La société soutient que :

- le procès-verbal du 11 août 2020 n'est pas valable car il n'a pas été signé par son auteur ;

- la décision de publication et de diffusion d'un communiqué relatif à l'amende prononcée à son encontre n'est pas motivée ;

- la décision d'amende n'est pas motivée ;

- elle porte atteinte aux principes d'indépendance et d'impartialité ;

- la décision de sanction est entachée d'une erreur de droit ;

- elle ne répond pas au principe de proportionnalité des peines prévu à l'article 8 de la Déclaration des droits de l'homme et du citoyen de 1789, également consacré par l'article 49 de la charte des droits fondamentaux de l'Union européenne ;

- la décision de publication et de diffusion d'un communiqué de sanction sur son site internet résulte d'une application rétroactive des dispositions de la loi PACTE du 22 mai 2019 et de l'ordonnance du 3 juillet 2019 ;

- elle porte une atteinte disproportionnée et injustifiée à son image.

Par un mémoire en défense enregistré le 24 mars 2022, la direction régionale de l'économie, de l'emploi, du travail et des solidarités (DREETS) d'Auvergne-Rhône-Alpes conclut au rejet de la requête.

Elle fait valoir que les moyens soulevés par la société requérante ne sont pas fondés.

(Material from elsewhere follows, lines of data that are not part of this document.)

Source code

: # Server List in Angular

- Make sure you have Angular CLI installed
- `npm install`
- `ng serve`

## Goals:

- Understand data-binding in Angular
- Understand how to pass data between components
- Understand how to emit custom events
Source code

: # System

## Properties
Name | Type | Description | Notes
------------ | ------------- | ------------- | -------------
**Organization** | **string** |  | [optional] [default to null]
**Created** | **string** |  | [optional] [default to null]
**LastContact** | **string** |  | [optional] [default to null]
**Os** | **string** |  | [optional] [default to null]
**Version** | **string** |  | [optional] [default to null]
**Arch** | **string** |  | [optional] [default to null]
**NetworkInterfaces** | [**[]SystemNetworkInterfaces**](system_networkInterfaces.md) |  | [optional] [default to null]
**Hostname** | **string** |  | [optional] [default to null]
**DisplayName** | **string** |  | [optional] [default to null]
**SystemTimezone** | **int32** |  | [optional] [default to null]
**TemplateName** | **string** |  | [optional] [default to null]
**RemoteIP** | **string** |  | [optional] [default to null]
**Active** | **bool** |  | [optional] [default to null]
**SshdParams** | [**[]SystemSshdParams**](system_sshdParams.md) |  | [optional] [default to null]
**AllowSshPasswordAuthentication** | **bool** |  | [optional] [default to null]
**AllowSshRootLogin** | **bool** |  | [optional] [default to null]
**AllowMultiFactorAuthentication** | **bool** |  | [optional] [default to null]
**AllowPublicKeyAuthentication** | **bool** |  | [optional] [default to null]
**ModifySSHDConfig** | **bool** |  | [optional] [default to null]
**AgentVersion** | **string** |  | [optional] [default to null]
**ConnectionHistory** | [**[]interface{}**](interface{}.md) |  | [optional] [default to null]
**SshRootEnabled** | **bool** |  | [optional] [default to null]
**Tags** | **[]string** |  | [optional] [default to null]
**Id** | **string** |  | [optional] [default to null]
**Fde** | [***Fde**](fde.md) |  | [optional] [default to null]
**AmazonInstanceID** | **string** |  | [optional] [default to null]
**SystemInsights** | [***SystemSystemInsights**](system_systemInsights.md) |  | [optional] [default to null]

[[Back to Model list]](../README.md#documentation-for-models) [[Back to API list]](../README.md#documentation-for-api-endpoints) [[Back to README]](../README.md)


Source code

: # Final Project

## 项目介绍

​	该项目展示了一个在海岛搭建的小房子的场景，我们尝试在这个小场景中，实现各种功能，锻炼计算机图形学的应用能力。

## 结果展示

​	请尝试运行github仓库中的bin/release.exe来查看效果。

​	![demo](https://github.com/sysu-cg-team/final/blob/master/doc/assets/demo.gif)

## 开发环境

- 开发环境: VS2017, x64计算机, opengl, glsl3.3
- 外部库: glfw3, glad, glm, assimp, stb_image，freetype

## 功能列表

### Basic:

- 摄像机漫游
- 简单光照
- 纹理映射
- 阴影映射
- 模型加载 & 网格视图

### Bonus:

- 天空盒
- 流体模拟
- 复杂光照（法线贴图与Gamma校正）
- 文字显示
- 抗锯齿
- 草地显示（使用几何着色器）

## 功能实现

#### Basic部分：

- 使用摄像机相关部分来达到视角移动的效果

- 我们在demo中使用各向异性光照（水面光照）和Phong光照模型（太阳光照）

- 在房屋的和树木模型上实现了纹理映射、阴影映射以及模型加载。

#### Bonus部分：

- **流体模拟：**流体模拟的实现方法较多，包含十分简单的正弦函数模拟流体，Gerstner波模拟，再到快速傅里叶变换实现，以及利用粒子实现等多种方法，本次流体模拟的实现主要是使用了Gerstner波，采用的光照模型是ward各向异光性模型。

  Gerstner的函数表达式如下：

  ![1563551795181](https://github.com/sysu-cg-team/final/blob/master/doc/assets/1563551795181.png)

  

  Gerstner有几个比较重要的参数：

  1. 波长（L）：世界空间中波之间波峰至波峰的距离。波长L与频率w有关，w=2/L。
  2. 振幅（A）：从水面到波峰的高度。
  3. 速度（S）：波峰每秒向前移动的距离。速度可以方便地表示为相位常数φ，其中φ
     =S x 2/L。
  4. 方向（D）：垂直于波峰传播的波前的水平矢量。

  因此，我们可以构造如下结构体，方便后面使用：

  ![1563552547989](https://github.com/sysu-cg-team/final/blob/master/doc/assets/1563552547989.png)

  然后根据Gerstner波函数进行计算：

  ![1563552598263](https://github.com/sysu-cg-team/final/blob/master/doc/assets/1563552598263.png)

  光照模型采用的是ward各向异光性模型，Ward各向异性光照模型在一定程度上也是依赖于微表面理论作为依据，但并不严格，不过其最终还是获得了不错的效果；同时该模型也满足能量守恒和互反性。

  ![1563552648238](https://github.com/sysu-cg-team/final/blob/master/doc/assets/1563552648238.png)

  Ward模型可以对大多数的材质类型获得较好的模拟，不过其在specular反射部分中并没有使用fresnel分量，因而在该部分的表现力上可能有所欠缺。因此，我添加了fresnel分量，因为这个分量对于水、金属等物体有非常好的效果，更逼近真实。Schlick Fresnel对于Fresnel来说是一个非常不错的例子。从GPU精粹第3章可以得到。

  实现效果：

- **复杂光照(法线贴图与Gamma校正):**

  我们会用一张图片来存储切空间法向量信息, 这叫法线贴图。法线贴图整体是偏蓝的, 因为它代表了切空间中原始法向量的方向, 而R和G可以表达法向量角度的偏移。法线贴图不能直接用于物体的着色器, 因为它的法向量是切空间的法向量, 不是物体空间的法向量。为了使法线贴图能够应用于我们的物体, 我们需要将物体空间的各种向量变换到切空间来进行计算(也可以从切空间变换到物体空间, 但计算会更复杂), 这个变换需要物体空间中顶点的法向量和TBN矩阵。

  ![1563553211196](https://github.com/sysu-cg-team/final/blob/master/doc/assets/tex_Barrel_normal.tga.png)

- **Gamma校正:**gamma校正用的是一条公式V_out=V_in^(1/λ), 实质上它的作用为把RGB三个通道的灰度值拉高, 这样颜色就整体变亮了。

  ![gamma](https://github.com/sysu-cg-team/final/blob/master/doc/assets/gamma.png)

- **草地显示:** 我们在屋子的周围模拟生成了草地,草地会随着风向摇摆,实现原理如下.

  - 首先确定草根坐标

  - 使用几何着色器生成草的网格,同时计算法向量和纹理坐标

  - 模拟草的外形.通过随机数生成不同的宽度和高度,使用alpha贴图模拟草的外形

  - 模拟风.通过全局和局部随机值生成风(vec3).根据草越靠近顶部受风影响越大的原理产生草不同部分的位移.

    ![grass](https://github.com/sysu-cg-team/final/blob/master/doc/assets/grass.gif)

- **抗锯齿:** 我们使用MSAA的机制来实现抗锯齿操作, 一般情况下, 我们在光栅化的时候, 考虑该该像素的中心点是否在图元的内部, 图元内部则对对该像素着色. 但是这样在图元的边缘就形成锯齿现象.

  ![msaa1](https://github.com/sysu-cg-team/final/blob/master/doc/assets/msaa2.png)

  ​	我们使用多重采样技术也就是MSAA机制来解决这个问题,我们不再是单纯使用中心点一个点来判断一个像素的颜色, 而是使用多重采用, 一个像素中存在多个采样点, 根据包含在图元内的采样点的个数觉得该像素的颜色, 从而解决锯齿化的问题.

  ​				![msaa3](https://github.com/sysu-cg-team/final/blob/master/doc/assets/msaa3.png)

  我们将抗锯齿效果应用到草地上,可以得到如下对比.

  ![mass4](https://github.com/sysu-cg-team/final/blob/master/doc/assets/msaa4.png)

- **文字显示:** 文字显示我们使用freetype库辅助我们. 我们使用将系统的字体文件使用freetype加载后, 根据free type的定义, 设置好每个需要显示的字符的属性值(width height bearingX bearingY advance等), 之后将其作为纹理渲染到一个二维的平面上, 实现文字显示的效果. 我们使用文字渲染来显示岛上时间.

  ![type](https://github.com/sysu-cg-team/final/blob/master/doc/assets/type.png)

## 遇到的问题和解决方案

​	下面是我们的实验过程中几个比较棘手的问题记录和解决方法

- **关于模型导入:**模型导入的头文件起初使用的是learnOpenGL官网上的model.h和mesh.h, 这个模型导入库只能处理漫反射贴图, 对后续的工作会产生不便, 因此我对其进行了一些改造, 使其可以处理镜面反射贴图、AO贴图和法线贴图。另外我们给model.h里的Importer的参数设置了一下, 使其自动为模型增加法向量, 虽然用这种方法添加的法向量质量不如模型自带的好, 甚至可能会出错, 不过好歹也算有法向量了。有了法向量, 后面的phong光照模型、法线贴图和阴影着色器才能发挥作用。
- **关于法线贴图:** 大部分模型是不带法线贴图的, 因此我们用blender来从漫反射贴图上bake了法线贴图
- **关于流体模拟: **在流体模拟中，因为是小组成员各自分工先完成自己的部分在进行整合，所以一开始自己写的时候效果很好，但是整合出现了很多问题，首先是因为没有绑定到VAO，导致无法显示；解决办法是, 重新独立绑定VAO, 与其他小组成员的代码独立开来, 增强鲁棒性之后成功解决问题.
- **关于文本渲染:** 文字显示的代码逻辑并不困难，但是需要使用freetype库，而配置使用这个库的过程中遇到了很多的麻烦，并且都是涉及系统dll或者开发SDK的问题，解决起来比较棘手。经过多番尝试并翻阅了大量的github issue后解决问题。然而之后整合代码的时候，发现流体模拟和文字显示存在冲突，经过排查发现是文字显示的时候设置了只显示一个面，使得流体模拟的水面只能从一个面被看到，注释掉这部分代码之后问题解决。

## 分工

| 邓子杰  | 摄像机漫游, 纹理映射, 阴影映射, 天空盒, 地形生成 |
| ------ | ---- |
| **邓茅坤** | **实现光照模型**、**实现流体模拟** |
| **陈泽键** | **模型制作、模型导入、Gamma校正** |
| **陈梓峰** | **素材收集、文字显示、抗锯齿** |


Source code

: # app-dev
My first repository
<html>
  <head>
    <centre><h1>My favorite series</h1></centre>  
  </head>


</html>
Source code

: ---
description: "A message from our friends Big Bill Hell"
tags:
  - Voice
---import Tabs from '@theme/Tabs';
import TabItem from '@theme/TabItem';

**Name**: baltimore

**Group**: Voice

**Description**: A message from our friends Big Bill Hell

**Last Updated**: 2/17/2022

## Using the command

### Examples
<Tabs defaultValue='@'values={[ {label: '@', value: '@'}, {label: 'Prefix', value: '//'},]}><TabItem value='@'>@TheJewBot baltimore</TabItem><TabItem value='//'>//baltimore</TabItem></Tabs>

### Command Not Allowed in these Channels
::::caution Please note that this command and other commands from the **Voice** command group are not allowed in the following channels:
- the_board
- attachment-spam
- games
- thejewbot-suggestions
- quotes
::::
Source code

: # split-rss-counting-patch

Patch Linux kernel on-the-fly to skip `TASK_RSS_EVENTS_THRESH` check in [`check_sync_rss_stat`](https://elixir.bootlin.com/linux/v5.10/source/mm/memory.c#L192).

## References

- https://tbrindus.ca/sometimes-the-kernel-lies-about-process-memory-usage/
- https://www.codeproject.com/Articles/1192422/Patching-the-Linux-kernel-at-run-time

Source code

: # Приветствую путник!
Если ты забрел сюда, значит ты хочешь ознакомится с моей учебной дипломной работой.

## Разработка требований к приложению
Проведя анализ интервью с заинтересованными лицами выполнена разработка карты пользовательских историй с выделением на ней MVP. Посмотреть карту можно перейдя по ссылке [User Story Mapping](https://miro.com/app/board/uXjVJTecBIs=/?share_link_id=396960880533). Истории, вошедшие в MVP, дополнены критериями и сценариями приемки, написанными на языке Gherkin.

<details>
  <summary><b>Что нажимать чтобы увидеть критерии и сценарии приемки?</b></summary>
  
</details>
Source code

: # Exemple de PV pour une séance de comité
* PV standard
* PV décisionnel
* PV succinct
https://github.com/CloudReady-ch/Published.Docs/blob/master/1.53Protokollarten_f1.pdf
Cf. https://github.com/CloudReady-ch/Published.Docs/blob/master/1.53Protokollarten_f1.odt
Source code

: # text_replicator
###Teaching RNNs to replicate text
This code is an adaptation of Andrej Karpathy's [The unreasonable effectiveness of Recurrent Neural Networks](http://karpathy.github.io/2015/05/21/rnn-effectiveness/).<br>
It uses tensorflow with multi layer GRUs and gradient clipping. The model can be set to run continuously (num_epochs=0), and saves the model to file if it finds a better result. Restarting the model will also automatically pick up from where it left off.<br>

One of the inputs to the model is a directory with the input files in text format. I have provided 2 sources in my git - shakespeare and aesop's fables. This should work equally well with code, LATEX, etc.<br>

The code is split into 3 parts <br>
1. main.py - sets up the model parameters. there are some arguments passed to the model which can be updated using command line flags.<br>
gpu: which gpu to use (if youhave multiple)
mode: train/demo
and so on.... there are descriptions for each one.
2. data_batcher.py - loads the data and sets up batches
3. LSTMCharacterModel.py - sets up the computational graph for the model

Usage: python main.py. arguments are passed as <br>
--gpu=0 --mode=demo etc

Vu les autres pièces du dossier.

Vu :

- la Déclaration des droits de l'homme et du citoyen de 1789 ;

- la convention européenne de sauvegarde des droits de l'homme et des libertés fondamentales ;

- la charte des droits fondamentaux de l'Union européenne ;

- le code des relations entre le public et l'administration ;

- le code de commerce ;

- le code de justice administrative.

Ont été entendus au cours de l'audience publique :

- le rapport de Mme Barriol ;

- les conclusions de Mme E ;

- et les observations de Me Ségurel pour la société Constructel constructions et télécommunications.

Considérant ce qui suit :

1. La société Constructel constructions et télécommunications exerce une activité de conception, construction et d'installation d'infrastructures de réseaux cuivre et fibre optique pour le compte principal de l'opérateur Orange. A la suite d'un contrôle du 2 octobre 2019 diligenté par la direction régionale de l'économie, de l'emploi, du travail et des solidarités (DREETS), un procès-verbal en manquement en matière de délais de paiement convenu a été rédigé. Après avoir informé la société, par courrier du 13 avril 2021, des manquements constatés, par une décision du 21 octobre 2021, le directeur régional des entreprises, de la concurrence, de la consommation du travail et de l'emploi de la région Auvergne-Rhône-Alpes a infligé à l'entreprise une amende administrative d'un montant de 540 000 euros, du fait du non-respect des délais de paiement " convenus " au titre des manquements aux dispositions de l'article L. 441-6 I, al 9 du code de commerce, assortie d'une publication sur le site du service pour une durée de neuf mois et sur le site de l'entreprise pour une durée d'un mois. La société Constructel constructions et télécommunications demande au tribunal l'annulation de cette sanction ou, à titre subsidiaire, de la réduire.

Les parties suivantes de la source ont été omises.